We find that the immediate financial consequences of both parents losing their right to work would not be severe. The appellants’ combined income, according to their tax returns, has been consistently around £25,000 a year. Moreover, the eldest child is now supported by her fiancé, which will have reduced the family’s outgoings somewhat. This means that the three adult children would only need to earn a modest income in order to keep the family in the same financial position as they are in now. Although the eldest two children are not in work, there is no particular reason why they could not find some employment to help support their parents and youngest sibling, while the third child already earns almost half the parents’ declared income. Moreover, the appellants have over £8,000 in savings, which could cover their mortgage payments for nine months.

71.

The respondent said in both decision letters that the limbo period would be “relatively short” because

“within eight weeks from the deprivation order being made, subject to any representations you may make, a further decision will be made either to remove you from the United Kingdom […] or issue leave.”

72.

The appellants argued before us that the limbo period was likely to be considerably longer, such that the family might over time fall into real financial hardship as they exhausted their savings.

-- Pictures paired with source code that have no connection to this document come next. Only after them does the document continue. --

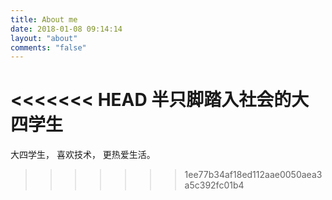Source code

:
 ```yaml
---
title: About me
date: 2018-01-08 09:14:14
layout: "about"
comments: "false"
---
```

<<<<<<< HEAD
半只脚踏入社会的大四学生
=======
大四学生，
喜欢技术，
更热爱生活。
>>>>>>> 1ee77b34af18ed112aae0050aea3a5c392fc01b4
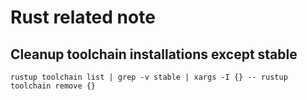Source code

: # Rust related note

## Cleanup toolchain installations except stable

```
rustup toolchain list | grep -v stable | xargs -I {} -- rustup toolchain remove {}
```
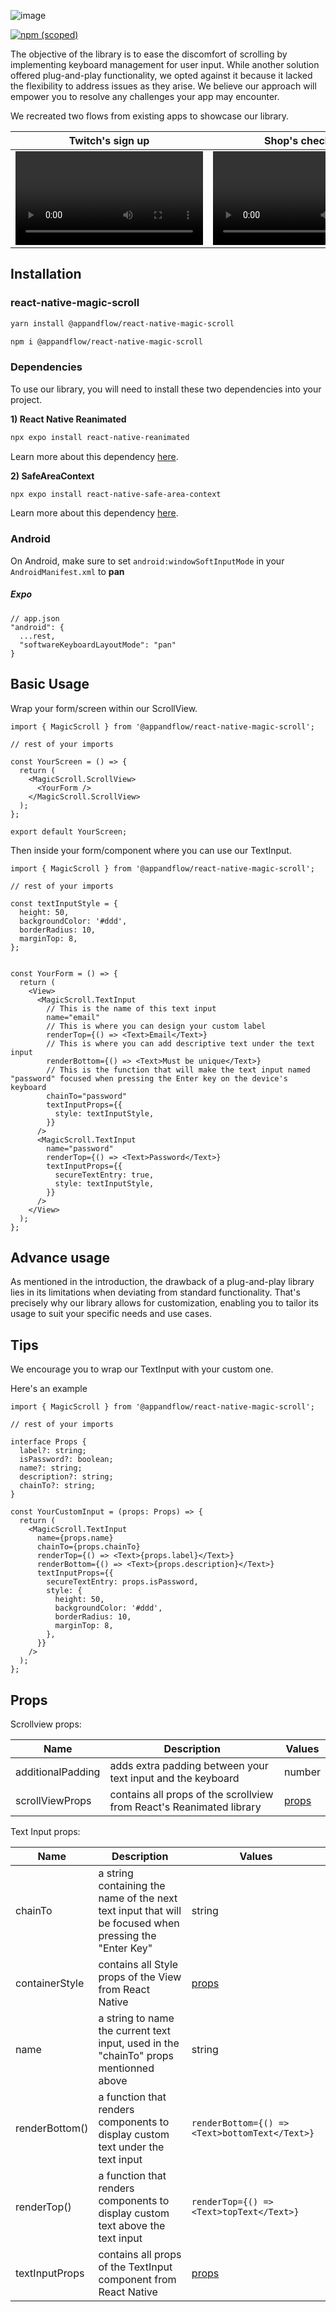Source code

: ![image](https://cdn.discordapp.com/attachments/1233084704295751750/1252345604571398288/Github_Banner.png?ex=6671e13b&is=66708fbb&hm=ff3de0eb88407a5f8b0092333786004907aeb3f3369ea593e3eb3d77ee25e599&)

[![npm (scoped)](https://img.shields.io/npm/v/@appandflow/rn-magic-scroll.svg)](https://www.npmjs.com/package/@appandflow/rn-magic-scroll)

The objective of the library is to ease the discomfort of scrolling by implementing keyboard management for user input. While another solution offered plug-and-play functionality, we opted against it because it lacked the flexibility to address issues as they arise. We believe our approach will empower you to resolve any challenges your app may encounter.

We recreated two flows from existing apps to showcase our library.

| Twitch's sign up  | Shop's check out |
| ------------- | ------------- |
| <video src="https://github.com/AppAndFlow/react-native-magic-scroll-demo/assets/129197567/c1e2b9f4-f66d-4aaf-a57d-9eb4b89400e9">  | <video src="https://github.com/AppAndFlow/react-native-magic-scroll-demo/assets/129197567/4d1a23f2-c55e-414f-a564-4883dfc2c3aa">|

## Installation

### react-native-magic-scroll

```sh
yarn install @appandflow/react-native-magic-scroll
```

```sh
npm i @appandflow/react-native-magic-scroll
```

### Dependencies

To use our library, you will need to install these two dependencies into your project.

**1) React Native Reanimated**

```sh
npx expo install react-native-reanimated
```

Learn more about this dependency [here](https://docs.swmansion.com/react-native-reanimated/docs/fundamentals/getting-started).

**2) SafeAreaContext**

```sh
npx expo install react-native-safe-area-context
```

Learn more about this dependency [here](https://docs.expo.dev/versions/latest/sdk/safe-area-context/).

### Android

On Android, make sure to set `android:windowSoftInputMode` in your `AndroidManifest.xml` to **pan**

##### Expo

```
// app.json
"android": {
  ...rest,
  "softwareKeyboardLayoutMode": "pan"
}
```



## Basic Usage

Wrap your form/screen within our ScrollView.

```tsx
import { MagicScroll } from '@appandflow/react-native-magic-scroll';

// rest of your imports

const YourScreen = () => {
  return (
    <MagicScroll.ScrollView>
      <YourForm />
    </MagicScroll.ScrollView>
  );
};

export default YourScreen;
```

Then inside your form/component where you can use our TextInput.

```tsx
import { MagicScroll } from '@appandflow/react-native-magic-scroll';

// rest of your imports

const textInputStyle = {
  height: 50,
  backgroundColor: '#ddd',
  borderRadius: 10,
  marginTop: 8,
};


const YourForm = () => {
  return (
    <View>
      <MagicScroll.TextInput
        // This is the name of this text input
        name="email"
        // This is where you can design your custom label
        renderTop={() => <Text>Email</Text>}
        // This is where you can add descriptive text under the text input
        renderBottom={() => <Text>Must be unique</Text>}
        // This is the function that will make the text input named "password" focused when pressing the Enter key on the device's keyboard
        chainTo="password"
        textInputProps={{
          style: textInputStyle,
        }}
      />
      <MagicScroll.TextInput
        name="password"
        renderTop={() => <Text>Password</Text>}
        textInputProps={{
          secureTextEntry: true,
          style: textInputStyle,
        }}
      />
    </View>
  );
};
```

## Advance usage

As mentioned in the introduction, the drawback of a plug-and-play library lies in its limitations when deviating from standard functionality. That's precisely why our library allows for customization, enabling you to tailor its usage to suit your specific needs and use cases.

## Tips

We encourage you to wrap our TextInput with your custom one.

Here's an example

```tsx
import { MagicScroll } from '@appandflow/react-native-magic-scroll';

// rest of your imports

interface Props {
  label?: string;
  isPassword?: boolean;
  name?: string;
  description?: string;
  chainTo?: string;
}

const YourCustomInput = (props: Props) => {
  return (
    <MagicScroll.TextInput
      name={props.name}
      chainTo={props.chainTo}
      renderTop={() => <Text>{props.label}</Text>}
      renderBottom={() => <Text>{props.description}</Text>}
      textInputProps={{
        secureTextEntry: props.isPassword,
        style: {
          height: 50,
          backgroundColor: '#ddd',
          borderRadius: 10,
          marginTop: 8,
        },
      }}
    />
  );
};
```

## Props

Scrollview props:

| Name | Description | Values |
| ---- | ----------- | ------ |
| additionalPadding | adds extra padding between your text input and the keyboard | number |
| scrollViewProps | contains all props of the scrollview from React's Reanimated library | [props](https://reactnative.dev/docs/scrollview#props) |

Text Input props:

| Name | Description | Values |
| ---- | ----------- | ------ |
| chainTo | a string containing the name of the next text input that will be focused when pressing the "Enter Key" | string |
| containerStyle | contains all Style props of the View from React Native | [props](https://reactnative.dev/docs/view-style-props) |
| name | a string to name the current text input, used in the "chainTo" props mentionned above | string |
| renderBottom() | a function that renders components to display custom text under the text input | ```renderBottom={() => <Text>bottomText</Text>}``` |
| renderTop() | a function that renders components to display custom text above the text input | ```renderTop={() => <Text>topText</Text>}``` |
| textInputProps | contains all props of the TextInput component from React Native  | [props](https://reactnative.dev/docs/textinput#props) |

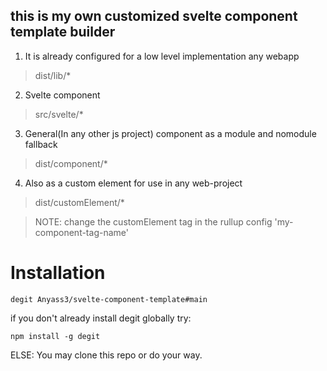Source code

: ## this is my own customized svelte component template builder
1. It is already configured for a low level implementation any webapp
  > dist/lib/*
2. Svelte component
  > src/svelte/*
3. General(In any other js project) component as a module and nomodule fallback
  > dist/component/*
4. Also as a custom element for use in any web-project
  > dist/customElement/*

  > NOTE: change the customElement tag in the rullup config 'my-component-tag-name'

# Installation
```shell
degit Anyass3/svelte-component-template#main
```
if you don't already install degit globally try:
```shell
npm install -g degit
```

ELSE: You may clone this repo or do your way.
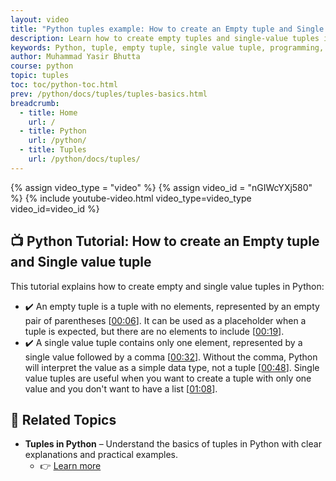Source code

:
 ```yaml
---
layout: video
title: "Python tuples example: How to create an Empty tuple and Single value tuple"
description: Learn how to create empty tuples and single-value tuples in Python. Understand the syntax for defining these special types of tuples and when they might be useful in your Python programming.
keywords: Python, tuple, empty tuple, single value tuple, programming, data structures, Python tutorial
author: Muhammad Yasir Bhutta
course: python
topic: tuples
toc: toc/python-toc.html
prev: /python/docs/tuples/tuples-basics.html
breadcrumb:
  - title: Home
    url: /
  - title: Python
    url: /python/
  - title: Tuples
    url: /python/docs/tuples/
---
```


{% assign video_type = "video" %}
{% assign video_id = "nGIWcYXj580" %}
{% include youtube-video.html video_type=video_type video_id=video_id %}

## **📺 Python Tutorial: How to create an Empty tuple and Single value tuple**  

This tutorial explains how to create empty and single value tuples in Python:
* ✔️ An empty tuple is a tuple with no elements, represented by an empty pair of parentheses \[[00:06](http://www.youtube.com/watch?v=nGIWcYXj580&t=6)\]. It can be used as a placeholder when a tuple is expected, but there are no elements to include \[[00:19](http://www.youtube.com/watch?v=nGIWcYXj580&t=19)\].
* ✔️ A single value tuple contains only one element, represented by a single value followed by a comma \[[00:32](http://www.youtube.com/watch?v=nGIWcYXj580&t=32)\]. Without the comma, Python will interpret the value as a simple data type, not a tuple \[[00:48](http://www.youtube.com/watch?v=nGIWcYXj580&t=48)\]. Single value tuples are useful when you want to create a tuple with only one value and you don't want to have a list \[[01:08](http://www.youtube.com/watch?v=nGIWcYXj580&t=68)\].

## 📘 **Related Topics**

* **Tuples in Python** – Understand the basics of tuples in Python with clear explanations and practical examples.
  - 👉 [Learn more](../docs/tuples/tuples-basics.md)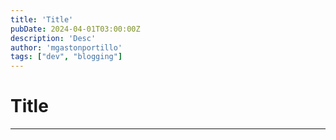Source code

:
 ```yaml
---
title: 'Title'
pubDate: 2024-04-01T03:00:00Z
description: 'Desc'
author: 'mgastonportillo'
tags: ["dev", "blogging"]
---
```


# Title
---


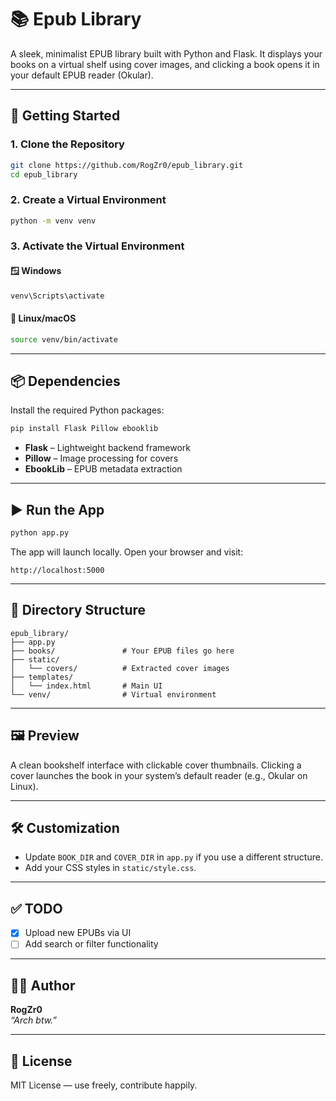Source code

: # 📚 Epub Library

A sleek, minimalist EPUB library built with Python and Flask. It displays your books on a virtual shelf using cover images, and clicking a book opens it in your default EPUB reader (Okular).

---

## 🚀 Getting Started

### 1. Clone the Repository

```bash
git clone https://github.com/RogZr0/epub_library.git
cd epub_library
```

### 2. Create a Virtual Environment

```bash
python -m venv venv
```

### 3. Activate the Virtual Environment

#### 🪟 Windows

```bash
venv\Scripts\activate
```

#### 🐧 Linux/macOS

```bash
source venv/bin/activate
```

---

## 📦 Dependencies

Install the required Python packages:

```bash
pip install Flask Pillow ebooklib
```

- **Flask** – Lightweight backend framework  
- **Pillow** – Image processing for covers  
- **EbookLib** – EPUB metadata extraction  

---

## ▶️ Run the App

```bash
python app.py
```

The app will launch locally. Open your browser and visit:

```
http://localhost:5000
```

---

## 📁 Directory Structure

```
epub_library/
├── app.py
├── books/               # Your EPUB files go here
├── static/
│   └── covers/          # Extracted cover images
├── templates/
│   └── index.html       # Main UI
└── venv/                # Virtual environment
```

---

## 🖼️ Preview

A clean bookshelf interface with clickable cover thumbnails. Clicking a cover launches the book in your system’s default reader (e.g., Okular on Linux).

---

## 🛠️ Customization

- Update `BOOK_DIR` and `COVER_DIR` in `app.py` if you use a different structure.
- Add your CSS styles in `static/style.css`.

---

## ✅ TODO

- [x] Upload new EPUBs via UI  
- [ ] Add search or filter functionality  

---

## 🧑‍💻 Author

**RogZr0**  
_“Arch btw.”_

---

## 📝 License

MIT License — use freely, contribute happily.
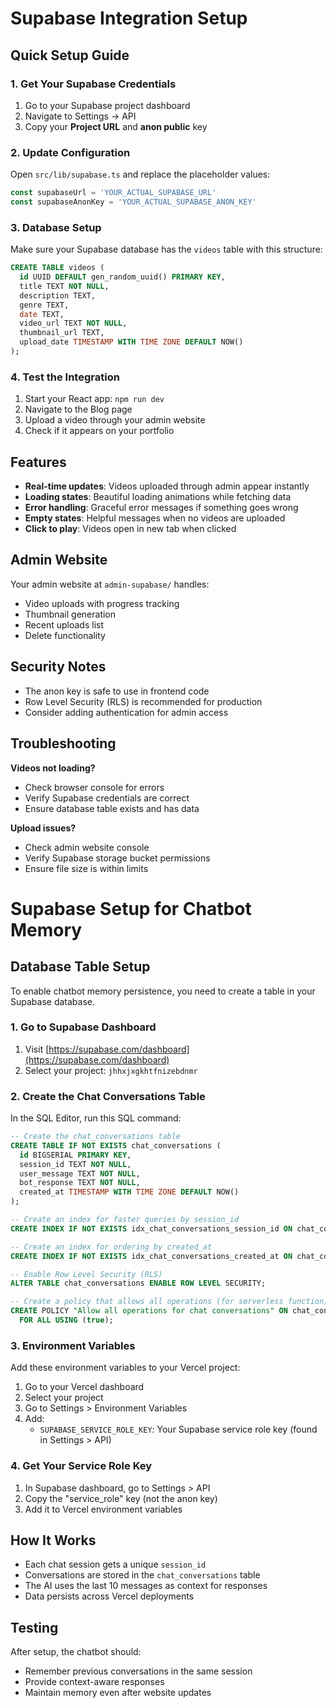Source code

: # Supabase Integration Setup

## Quick Setup Guide

### 1. Get Your Supabase Credentials

1. Go to your Supabase project dashboard
2. Navigate to Settings → API
3. Copy your **Project URL** and **anon public** key

### 2. Update Configuration

Open `src/lib/supabase.ts` and replace the placeholder values:

```typescript
const supabaseUrl = 'YOUR_ACTUAL_SUPABASE_URL'
const supabaseAnonKey = 'YOUR_ACTUAL_SUPABASE_ANON_KEY'
```

### 3. Database Setup

Make sure your Supabase database has the `videos` table with this structure:

```sql
CREATE TABLE videos (
  id UUID DEFAULT gen_random_uuid() PRIMARY KEY,
  title TEXT NOT NULL,
  description TEXT,
  genre TEXT,
  date TEXT,
  video_url TEXT NOT NULL,
  thumbnail_url TEXT,
  upload_date TIMESTAMP WITH TIME ZONE DEFAULT NOW()
);
```

### 4. Test the Integration

1. Start your React app: `npm run dev`
2. Navigate to the Blog page
3. Upload a video through your admin website
4. Check if it appears on your portfolio

## Features

- **Real-time updates**: Videos uploaded through admin appear instantly
- **Loading states**: Beautiful loading animations while fetching data
- **Error handling**: Graceful error messages if something goes wrong
- **Empty states**: Helpful messages when no videos are uploaded
- **Click to play**: Videos open in new tab when clicked

## Admin Website

Your admin website at `admin-supabase/` handles:
- Video uploads with progress tracking
- Thumbnail generation
- Recent uploads list
- Delete functionality

## Security Notes

- The anon key is safe to use in frontend code
- Row Level Security (RLS) is recommended for production
- Consider adding authentication for admin access

## Troubleshooting

**Videos not loading?**
- Check browser console for errors
- Verify Supabase credentials are correct
- Ensure database table exists and has data

**Upload issues?**
- Check admin website console
- Verify Supabase storage bucket permissions
- Ensure file size is within limits

# Supabase Setup for Chatbot Memory

## Database Table Setup

To enable chatbot memory persistence, you need to create a table in your Supabase database.

### 1. Go to Supabase Dashboard
1. Visit [https://supabase.com/dashboard](https://supabase.com/dashboard)
2. Select your project: `jhhxjxgkhtfnizebdnmr`

### 2. Create the Chat Conversations Table

In the SQL Editor, run this SQL command:

```sql
-- Create the chat_conversations table
CREATE TABLE IF NOT EXISTS chat_conversations (
  id BIGSERIAL PRIMARY KEY,
  session_id TEXT NOT NULL,
  user_message TEXT NOT NULL,
  bot_response TEXT NOT NULL,
  created_at TIMESTAMP WITH TIME ZONE DEFAULT NOW()
);

-- Create an index for faster queries by session_id
CREATE INDEX IF NOT EXISTS idx_chat_conversations_session_id ON chat_conversations(session_id);

-- Create an index for ordering by created_at
CREATE INDEX IF NOT EXISTS idx_chat_conversations_created_at ON chat_conversations(created_at);

-- Enable Row Level Security (RLS)
ALTER TABLE chat_conversations ENABLE ROW LEVEL SECURITY;

-- Create a policy that allows all operations (for serverless function)
CREATE POLICY "Allow all operations for chat conversations" ON chat_conversations
  FOR ALL USING (true);
```

### 3. Environment Variables

Add these environment variables to your Vercel project:

1. Go to your Vercel dashboard
2. Select your project
3. Go to Settings > Environment Variables
4. Add:
   - `SUPABASE_SERVICE_ROLE_KEY`: Your Supabase service role key (found in Settings > API)

### 4. Get Your Service Role Key

1. In Supabase dashboard, go to Settings > API
2. Copy the "service_role" key (not the anon key)
3. Add it to Vercel environment variables

## How It Works

- Each chat session gets a unique `session_id`
- Conversations are stored in the `chat_conversations` table
- The AI uses the last 10 messages as context for responses
- Data persists across Vercel deployments

## Testing

After setup, the chatbot should:
- Remember previous conversations in the same session
- Provide context-aware responses
- Maintain memory even after website updates 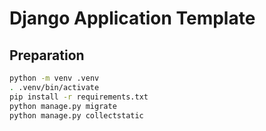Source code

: # Django Application Template

## Preparation

```sh
python -m venv .venv
. .venv/bin/activate
pip install -r requirements.txt
python manage.py migrate
python manage.py collectstatic
```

We were invited to making a finding to this effect, based on the FOI response reporting an average of 257 days between the service of a deprivation order following a dismissed appeal and a grant of limited leave.

73.

We note the respondent’s clear statement that a decision “will be made” within eight weeks from the deprivation order being made, “subject to any representations you may make”. We find that the evidence the appellant relies on is worthy of little weight and cannot support a finding that a decision is unlikely to be made within this timescale. In the first place, the FOI response was based on data up to 31 December 2020. It is beyond dispute that the COVID-19 pandemic is likely to have slowed the respondent’s decision-making significantly between March and December 2020. Moreover, the FOI response does not say when the data series being summarised began or how many total decisions were made, and there is no way to know whether there were any particularly complex or particularly straightforward cases that could have made the mean figure an unreliable indicator of the usual processing time. Mr Wilding sought to argue that the FOI response was “the respondent’s evidence” about the length of the limbo period and that the respondent could not resile from it without some updating evidence to contradict it. We disagree. The FOI response is not the respondent’s evidence about the question before us, namely, what the limbo period is likely to be for these two appellants. It is the respondent’s answer to a particular question she was asked in March 2021. It was for the appellants to persuade us that that answer is helpful in answering the question before us in April 2025. We are not persuaded that is.

74.

Weighing the strength of the public interest in deprivation against the limited foreseeable consequences of deprivation for the appellants and their children, we find that the respondent’s decisions are not disproportionate.